Scottish Lord of Parliament

Robert Sempill, 4th Lord Sempill, (d.1611), Scottish Lord of Parliament.

Robert Sempill succeeded his grandfather as Lord Sempill in 1576, his father, Robert Sempill, Master of Sempill, having died in 1569. The 4th Lord Sempill's mother was Barbara Preston, daughter of the laird of Valleyfield near Dunfermline. At first, as a minor, Robert's estates were managed by Regent Morton, who served as his 'Tutor' according to Scots law. After Morton's execution, Robert Sempill's affairs were managed by curators, including Robert Mure of Caldwell who married his mother.

==Career==
Robert 4th Lord Sempill served as a Privy Councillor to James VI of Scotland.
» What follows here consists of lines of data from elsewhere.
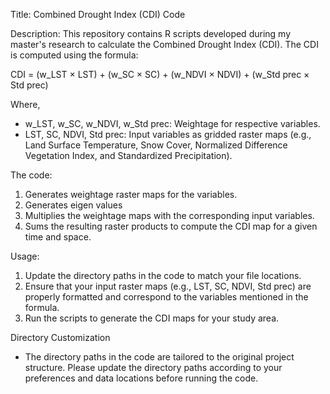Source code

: Title: Combined Drought Index (CDI) Code

Description:
This repository contains R scripts developed during my master's research to calculate the Combined Drought Index (CDI). The CDI is computed using the formula:

CDI = (w_LST × LST) + (w_SC × SC) + (w_NDVI × NDVI) + (w_Std prec × Std prec)

Where,
- w_LST, w_SC, w_NDVI, w_Std prec: Weightage for respective variables.
- LST, SC, NDVI, Std prec: Input variables as gridded raster maps (e.g., Land Surface Temperature, Snow Cover, Normalized Difference Vegetation Index, and Standardized Precipitation).
  
The code:
1. Generates weightage raster maps for the variables.
2. Generates eigen values
3. Multiplies the weightage maps with the corresponding input variables.
4. Sums the resulting raster products to compute the CDI map for a given time and space.

Usage:
1. Update the directory paths in the code to match your file locations.
2. Ensure that your input raster maps (e.g., LST, SC, NDVI, Std prec) are properly formatted and correspond to the variables mentioned in the formula.
3. Run the scripts to generate the CDI maps for your study area.
   
Directory Customization
- The directory paths in the code are tailored to the original project structure. Please update the directory paths according to your preferences and data locations before running the code.
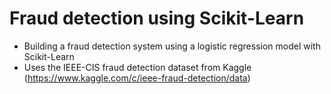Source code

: # Fraud detection using Scikit-Learn

* Building a fraud detection system using a logistic regression model with Scikit-Learn
* Uses the IEEE-CIS fraud detection dataset from Kaggle (https://www.kaggle.com/c/ieee-fraud-detection/data)

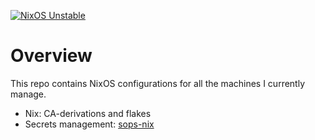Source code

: [![NixOS Unstable](https://img.shields.io/badge/NixOS-unstable-blue.svg?style=flat-square&logo=NixOS&logoColor=white)](https://nixos.org)

# Overview

This repo contains NixOS configurations for all the machines I currently manage.

- Nix: CA-derivations and flakes
- Secrets management: [sops-nix](https://github.com/Mic92/sops-nix)
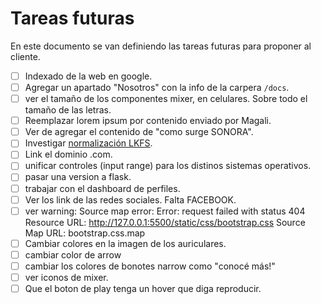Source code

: # Tareas futuras
En este documento se van definiendo las tareas futuras para proponer al cliente.

- [ ] Indexado de la web en google.
- [ ] Agregar un apartado "Nosotros" con la info de la carpera `/docs`.
- [ ] ver el tamaño de los componentes mixer, en celulares. Sobre todo el tamaño de las letras.
- [ ] Reemplazar lorem ipsum por contenido enviado por Magali.
- [ ] Ver de agregar el contenido de "como surge SONORA".
- [ ] Investigar [normalización LKFS](https://es.wikipedia.org/wiki/LKFS).
- [ ] Link el dominio .com.
- [ ] unificar controles (input range) para los distinos sistemas operativos.
- [ ] pasar una version a flask.
- [ ] trabajar con el dashboard de perfiles.
- [ ] Ver los link de las redes sociales. Falta FACEBOOK.
- [ ] ver warning: Source map error: Error: request failed with status 404
Resource URL: http://127.0.0.1:5500/static/css/bootstrap.css
Source Map URL: bootstrap.css.map
- [ ] Cambiar colores en la imagen de los auriculares.
- [ ] cambiar color de arrow 
- [ ] cambiar los colores de bonotes narrow como "conocé más!"
- [ ] ver iconos de mixer.
- [ ] Que el boton de play tenga un hover que diga reproducir.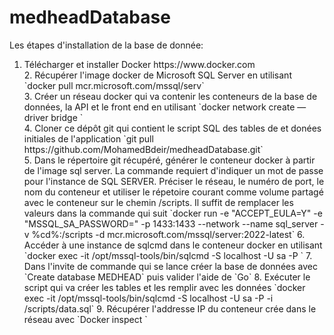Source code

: # medheadDatabase

Les étapes d'installation de la base de donnée: <br>
<ol>
  <li> Télécharger et installer Docker https://www.docker.com </li>
2. Récupérer l'image docker de Microsoft SQL Server en utilisant `docker pull mcr.microsoft.com/mssql/serv` <br>
3. Créer un réseau docker qui va contenir les conteneurs de la base de données, la API et le front end en utilisant `docker network create —driver bridge <nom_du_reseau>` <br>
4. Cloner ce dépôt git qui contient le script SQL des tables de et donées initiales de l'application `git pull https://github.com/MohamedBdeir/medheadDatabase.git` <br>
5. Dans le répertoire git récupéré, générer le conteneur docker à partir de l'image sql server. La commande requiert d'indiquer un mot de passe pour l'instance de SQL SERVER. Préciser le réseau, le numéro de port, le nom du conteneur et utiliser le répetoire courant comme volume partagé avec le conteneur sur le chemin /scripts. Il suffit de remplacer les valeurs dans la commande qui suit 
`docker run -e "ACCEPT_EULA=Y" -e "MSSQL_SA_PASSWORD=<Votre_mot_de_passe>" -p 1433:1433 --network <nom_du_reseau> --name sql_server -v %cd%:/scripts -d mcr.microsoft.com/mssql/server:2022-latest`
6. Accéder à une instance de sqlcmd dans le conteneur docker en utilisant `docker exec -it <nom_du_conteneur> /opt/mssql-tools/bin/sqlcmd -S localhost -U sa -P <mot_de_passe_sql>` 
7. Dans l'invite de commande qui se lance créer la base de données avec `Create database MEDHEAD` puis valider  l'aide de  `Go`
8. Exécuter le script qui va créer les tables et les remplir avec les données `docker exec -it <nom_du_conteneur> /opt/mssql-tools/bin/sqlcmd -S localhost -U sa -P <mot_de_passe_sql> -i /scripts/data.sql`
9. Récupérer l'addresse IP du conteneur crée dans le réseau avec `Docker inspect <nom_du_reseau>`
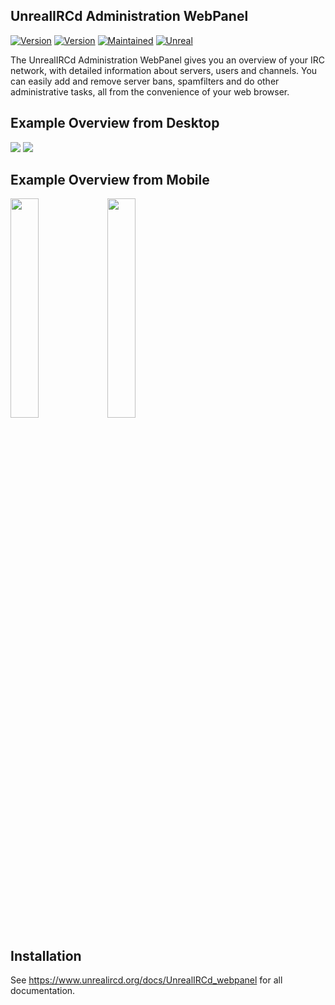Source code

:  ## UnrealIRCd Administration WebPanel
 
[![Version](https://img.shields.io/badge/UnrealIRCd-6.1.0_or_later-darkgreen.svg)]()
[![Version](https://img.shields.io/badge/Version-0.9-blue.svg)]()
[![Maintained](https://img.shields.io/badge/Maintained-yes-darkgreen.svg)]()
[![Unreal](https://img.shields.io/badge/PHP-8.0_or_later-darkgreen.svg)](https://unrealircd.org)

The UnrealIRCd Administration WebPanel gives you an overview of your IRC network,
with detailed information about servers, users and channels.
You can easily add and remove server bans, spamfilters and do other administrative tasks,
all from the convenience of your web browser.

## Example Overview from Desktop
 <img src="https://i.ibb.co/5cNT3C2/Screenshot-from-2024-04-11-14-26-08.png">
 <img src="https://i.ibb.co/6vQ6wg7/spamfilter.png">

## Example Overview from Mobile
<div class="row">
<img src="https://i.ibb.co/MZrLCMv/Screenshot-from-2024-04-12-00-51-49.png" height="30%" width="30%">
<img src="https://i.ibb.co/JtM9rY9/Screenshot-from-2024-04-12-00-52-09.png" height="30%" width="30%">
</div>

## Installation ##
See https://www.unrealircd.org/docs/UnrealIRCd_webpanel for all documentation.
In 1587 he had legal difficulties with Annabell Murray, Countess of Mar. He was supposed to deliver to her the harvest of corn from Inchinnan by a certain day or be imprisoned in Dumbarton Castle. For some reason he couldn't deliver the corn, so he went to Dumbarton Castle. The Captain of Dumbarton had no warrant to accept as a prisoner, and it was too late to come to Edinburgh to the Privy Castle. The Countess alleged he was guilty of "wilful disobedience" and obtained letters ordering John Lord Hamilton to seize Sempill's properties. The Privy Council rejected Sempill's offers and defence in favour of arguments presented for the Countess by William Murray, the varlet of the King's Chamber.

Colonel William Sempill of Lochwinnoch, who was involved in the Spanish blanks plot and other Hispano-Scottish activities was probably Robert Sempill's half-brother, and in August 1592 Lord Sempill was commanded to surrender Colonel Sempill for questioning.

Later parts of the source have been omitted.